A Computer Vision Method for Estimating Velocity from Jumps

Soumyadip Roy¹, Chaitanya Roygaga², Nathaniel Blanchard¹, Aparna Bharati²
¹ Colorado State University, CO, USA ² Lehigh University, PA, USA

Abstract

Athletes routinely undergo fitness evaluations to evaluate their training progress. Typically, these evaluations require a trained professional who utilizes specialized equipment like force plates. For the assessment, athletes perform drop and squat jumps, and key variables are measured, e.g. velocity, flight time, and time to stabilization, to name a few. However, amateur athletes may not have access to professionals or equipment that can provide these assessments. Here, we investigate the feasibility of estimating key variables using video recordings. We focus on jump velocity as a starting point because it is highly correlated with other key variables and is important for determining posture and lower-limb capacity. We find that velocity can be estimated with a high degree of precision across a range of athletes, with an average R-value of 0.71 (SD = 0.06).

1 Introduction

Athletes benefit from feedback from professional evaluations to maximize performance and minimize injury risk. Often, these evaluations require athletes to perform key movements that facilitate evaluation, e.g. drop or squat jumps, with the use of specialized equipment like force plates. However, not all athletes have access to this equipment, nor to trained professionals to help them understand the variables measured by these movements and how they should adjust their training in response. Here, we establish that key variables from these jumps can be estimated using from videos of athletes performing both squat and drop jumps.

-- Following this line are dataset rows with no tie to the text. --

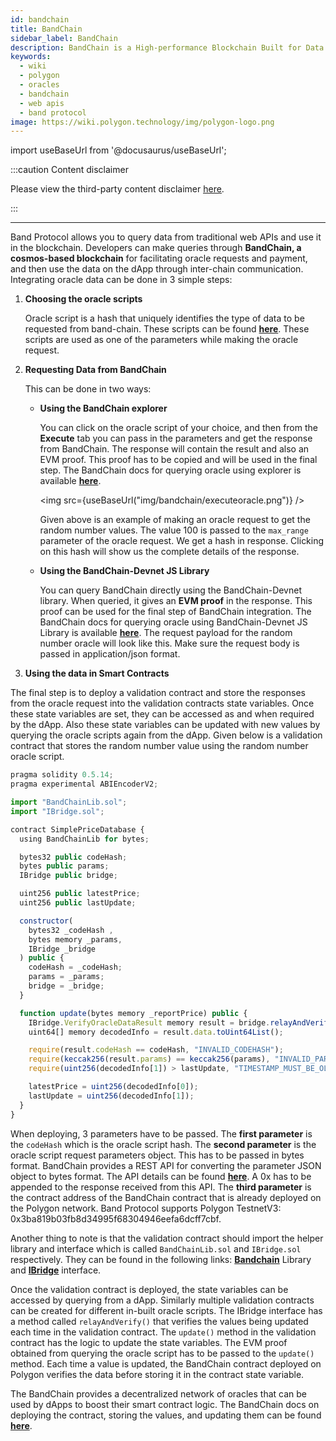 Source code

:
 ```yaml
---
id: bandchain
title: BandChain
sidebar_label: BandChain
description: BandChain is a High-performance Blockchain Built for Data Oracle to query data from traditional web APIs
keywords:
  - wiki
  - polygon
  - oracles
  - bandchain
  - web apis
  - band protocol
image: https://wiki.polygon.technology/img/polygon-logo.png
---
```


import useBaseUrl from '@docusaurus/useBaseUrl';

:::caution Content disclaimer

Please view the third-party content disclaimer [<ins>here</ins>](https://github.com/maticnetwork/matic-docs/blob/master/CONTENT_DISCLAIMER.md).

:::

---

Band Protocol allows you to query data from traditional web APIs and use it in the blockchain. Developers can make queries through **BandChain, a cosmos-based blockchain** for facilitating oracle requests and payment, and then use the data on the dApp through inter-chain communication. Integrating oracle data can be done in 3 simple steps:

1. **Choosing the oracle scripts**

    Oracle script is a hash that uniquely identifies the type of data to be requested from band-chain. These scripts can be found [**here**](https://guanyu-devnet.cosmoscan.io/oracle-scripts). These scripts are used as one of the parameters while making the oracle request.

2. **Requesting Data from BandChain**

    This can be done in two ways:

    - **Using the BandChain explorer**

        You can click on the oracle script of your choice, and then from the **Execute** tab you can pass in the parameters and get the response from BandChain. The response will contain the result and also an EVM proof. This proof has to be copied and will be used in the final step. The BandChain docs for querying oracle using explorer is available [**here**](https://docs.bandchain.org/dapp-developers/requesting-data-from-bandchain/requesting-data-via-explorer).

        <img src={useBaseUrl("img/bandchain/executeoracle.png")} />

        Given above is an example of making an oracle request to get the random number values. The value 100 is passed to the `max_range` parameter of the oracle request. We get a hash in response. Clicking on this hash will show us the complete details of the response.

    - **Using the BandChain-Devnet JS Library**

        You can query BandChain directly using the BandChain-Devnet library. When queried, it gives an **EVM proof** in the response. This proof can be used for the final step of BandChain integration. The BandChain docs for querying oracle using BandChain-Devnet JS Library is available [**here**](https://docs.bandchain.org/dapp-developers/requesting-data-from-bandchain/requesting-data-via-js-library). The request payload for the random number oracle will look like this. Make sure the request body is passed in application/json format.

3. **Using the data in Smart Contracts**

  The final step is to deploy a validation contract and store the responses from the oracle request into the validation contracts state variables. Once these state variables are set, they can be accessed as and when required by the dApp. Also these state variables can be updated with new values by querying the oracle scripts again from the dApp. Given below is a validation contract that stores the random number value using the random number oracle script.

  ```jsx
  pragma solidity 0.5.14;
  pragma experimental ABIEncoderV2;

  import "BandChainLib.sol";
  import "IBridge.sol";

  contract SimplePriceDatabase {
    using BandChainLib for bytes;

    bytes32 public codeHash;
    bytes public params;
    IBridge public bridge;

    uint256 public latestPrice;
    uint256 public lastUpdate;

    constructor(
      bytes32 _codeHash ,
      bytes memory _params,
      IBridge _bridge
    ) public {
      codeHash = _codeHash;
      params = _params;
      bridge = _bridge;
    }

    function update(bytes memory _reportPrice) public {
      IBridge.VerifyOracleDataResult memory result = bridge.relayAndVerify(_reportPrice);
      uint64[] memory decodedInfo = result.data.toUint64List();

      require(result.codeHash == codeHash, "INVALID_CODEHASH");
      require(keccak256(result.params) == keccak256(params), "INVALID_PARAMS");
      require(uint256(decodedInfo[1]) > lastUpdate, "TIMESTAMP_MUST_BE_OLDER_THAN_THE_LAST_UPDATE");

      latestPrice = uint256(decodedInfo[0]);
      lastUpdate = uint256(decodedInfo[1]);
    }
  }
  ```

  When deploying, 3 parameters have to be passed. The **first parameter** is the `codeHash` which is the oracle script hash. The **second parameter** is the oracle script request parameters object. This has to be passed in bytes format. BandChain provides a REST API for converting the parameter JSON object to bytes format. The API details can be found [**here**](https://docs.bandchain.org/references/encoding-params). A 0x has to be appended to the response received from this API. The **third parameter** is the contract address of the BandChain contract that is already deployed on the Polygon network. Band Protocol supports Polygon TestnetV3: 0x3ba819b03fb8d34995f68304946eefa6dcff7cbf.

  Another thing to note is that the validation contract should import the helper library and interface which is called `BandChainLib.sol` and `IBridge.sol` respectively. They can be found in the following links: [**Bandchain**](https://docs.bandchain.org/references/bandchainlib-library) Library and [**IBridge**](https://docs.bandchain.org/references/ibridge-interface) interface.

  Once the validation contract is deployed, the state variables can be accessed by querying from a dApp. Similarly multiple validation contracts can be created for different in-built oracle scripts. The IBridge interface has a method called `relayAndVerify()` that verifies the values being updated each time in the validation contract. The `update()` method in the validation contract has the logic to update the state variables. The EVM proof obtained from querying the oracle script has to be passed to the `update()` method. Each time a value is updated, the BandChain contract deployed on Polygon verifies the data before storing it in the contract state variable.

  The BandChain provides a decentralized network of oracles that can be used by dApps to boost their smart contract logic. The BandChain docs on deploying the contract, storing the values, and updating them can be found [**here**](https://docs.bandchain.org/dapp-developers/requesting-data-from-bandchain/requesting-data-via-js-library).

We use force plate data as the ground truth for our variables. The accuracy of force plates has been well established. Garcia-Ramos et al. [4] show that the force plate variables like velocity and power are highly reliable when evaluating a countermovement jump for an athlete’s performance. Velocity is an important variable when determining posture [3] or to represent the maximum lower-limb capacity of an athlete [10], which is helpful in creating individual and prioritized training profiles for athletes.

Refer to caption — Figure 1: Overview of our pipeline. The Swin Transformer block takes as input the video frames and gives out flattened features further processed through two dense layers for an estimated velocity score.

The usefulness of force plates is limited to laboratory settings [6], but it is substantially more feasible to record a video outside of such settings and utilize a computer vision model to estimate these key variables. However, for this to be realistic, the computer vision model has to be sufficiently reliable. Prior work has examined the feasibility of identifying when an athlete incorrectly performs a drop or squat jump [9], but thus far no works have estimated the key variables themselves.

Prior work has also focused on alternate solutions for athlete performance evaluation, useful in the absence of standard force plate data. Johnson et al. [6] provide a method to analyze athlete ground reaction forces and moments (GRF/Ms) in real time using eight marker motion capture trajectories, allowing for a field-based study in identifying early injury risk; they [7] also use the motion capture data to estimate Knee Joint Movements (KJM). Goldacre et al. [5] utilized preprocessed marker motion capture data and compared a Least Squares Estimator method for estimating GRF with a convolutional neural network (CNN) estimator and found the CNN-best method was more reliable and consistent. All of these works showcase the feasibility of estimating a key metric, GRF, but none have considered other essential metrics like velocity. Further, none of these works have attempted to estimate variables using raw video data. Here, we train a custom Swin Transformer architecture to estimate key metrics like velocity using the dataset from Blanchard et al. [1].

We propose an automatic force plate variable estimation tool that uses athlete motion videos — performing evaluative jumps such as countermovement and drop jumps — as input, which can be run on any handy smart device such as a mobile phone. The tool is trained on the videos directly with minimal preprocessing steps, allowing faster inference during its execution. In the absence of a force plate, our method can provide a good approximation of the desired force plate variables, which can further be used to investigate the performance of an athlete.

In summary, this work has several novel contributions:

1.

This is the first work to showcase that key variables for assessing athlete performance can be estimated using video alone.
2.

We create a custom variant on the Swin Transformer architecture (see Figure 1) and achieve state-of-the-art performance across 86 athletes.
3.

Our solution is generalized across two different kinds of jumps: the squat jump and the drop jump. We did not create separate models for each kind of jump.

2 Methods

2.1 Data

Blanchard et al. [1] collected a dataset which consisted of 582 RGB videos of 89 athletes performing multiple countermovement and drop jumps [1]. Each jump was recorded from three different angles: a left, right, and center perspective. Jumps were performed on force plate data, which recorded a multitude of variables associated with the jump (181 for countermovement jumps and 58 for drop jumps). Only 86 athletes’ force plate data (545 videos) were available, so we only utilized this subset of the data.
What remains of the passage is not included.